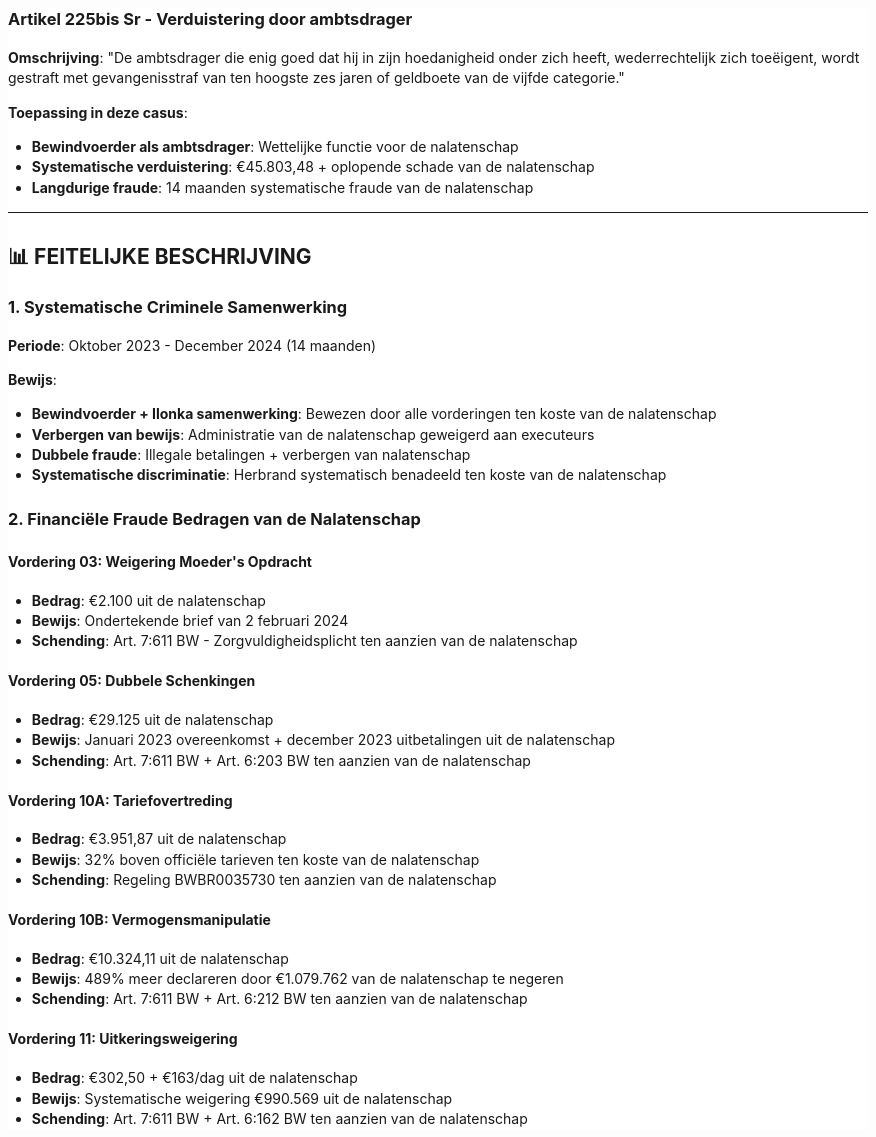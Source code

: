 ### **Artikel 225bis Sr - Verduistering door ambtsdrager**
**Omschrijving**: "De ambtsdrager die enig goed dat hij in zijn hoedanigheid onder zich heeft, wederrechtelijk zich toeëigent, wordt gestraft met gevangenisstraf van ten hoogste zes jaren of geldboete van de vijfde categorie."

**Toepassing in deze casus**:
- **Bewindvoerder als ambtsdrager**: Wettelijke functie voor de nalatenschap
- **Systematische verduistering**: €45.803,48 + oplopende schade van de nalatenschap
- **Langdurige fraude**: 14 maanden systematische fraude van de nalatenschap

---

## 📊 **FEITELIJKE BESCHRIJVING**

### **1. Systematische Criminele Samenwerking**
**Periode**: Oktober 2023 - December 2024 (14 maanden)

**Bewijs**:
- **Bewindvoerder + Ilonka samenwerking**: Bewezen door alle vorderingen ten koste van de nalatenschap
- **Verbergen van bewijs**: Administratie van de nalatenschap geweigerd aan executeurs
- **Dubbele fraude**: Illegale betalingen + verbergen van nalatenschap
- **Systematische discriminatie**: Herbrand systematisch benadeeld ten koste van de nalatenschap

### **2. Financiële Fraude Bedragen van de Nalatenschap**

#### **Vordering 03: Weigering Moeder's Opdracht**
- **Bedrag**: €2.100 uit de nalatenschap
- **Bewijs**: Ondertekende brief van 2 februari 2024
- **Schending**: Art. 7:611 BW - Zorgvuldigheidsplicht ten aanzien van de nalatenschap

#### **Vordering 05: Dubbele Schenkingen**
- **Bedrag**: €29.125 uit de nalatenschap
- **Bewijs**: Januari 2023 overeenkomst + december 2023 uitbetalingen uit de nalatenschap
- **Schending**: Art. 7:611 BW + Art. 6:203 BW ten aanzien van de nalatenschap

#### **Vordering 10A: Tariefovertreding**
- **Bedrag**: €3.951,87 uit de nalatenschap
- **Bewijs**: 32% boven officiële tarieven ten koste van de nalatenschap
- **Schending**: Regeling BWBR0035730 ten aanzien van de nalatenschap

#### **Vordering 10B: Vermogensmanipulatie**
- **Bedrag**: €10.324,11 uit de nalatenschap
- **Bewijs**: 489% meer declareren door €1.079.762 van de nalatenschap te negeren
- **Schending**: Art. 7:611 BW + Art. 6:212 BW ten aanzien van de nalatenschap

#### **Vordering 11: Uitkeringsweigering**
- **Bedrag**: €302,50 + €163/dag uit de nalatenschap
- **Bewijs**: Systematische weigering €990.569 uit de nalatenschap
- **Schending**: Art. 7:611 BW + Art. 6:162 BW ten aanzien van de nalatenschap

━━━━━━━━━━

(Exercise brief) Your task is to reproduce, exactly and exclusively, the lines from the one holding "#### **Vordering 10B: Vermogensmanipulatie**" through the final line of the listing.

(Output for this exercise)
#### **Vordering 10B: Vermogensmanipulatie**
- **Bedrag**: €10.324,11 uit de nalatenschap
- **Bewijs**: 489% meer declareren door €1.079.762 van de nalatenschap te negeren
- **Schending**: Art. 7:611 BW + Art. 6:212 BW ten aanzien van de nalatenschap

#### **Vordering 11: Uitkeringsweigering**
- **Bedrag**: €302,50 + €163/dag uit de nalatenschap
- **Bewijs**: Systematische weigering €990.569 uit de nalatenschap
- **Schending**: Art. 7:611 BW + Art. 6:162 BW ten aanzien van de nalatenschap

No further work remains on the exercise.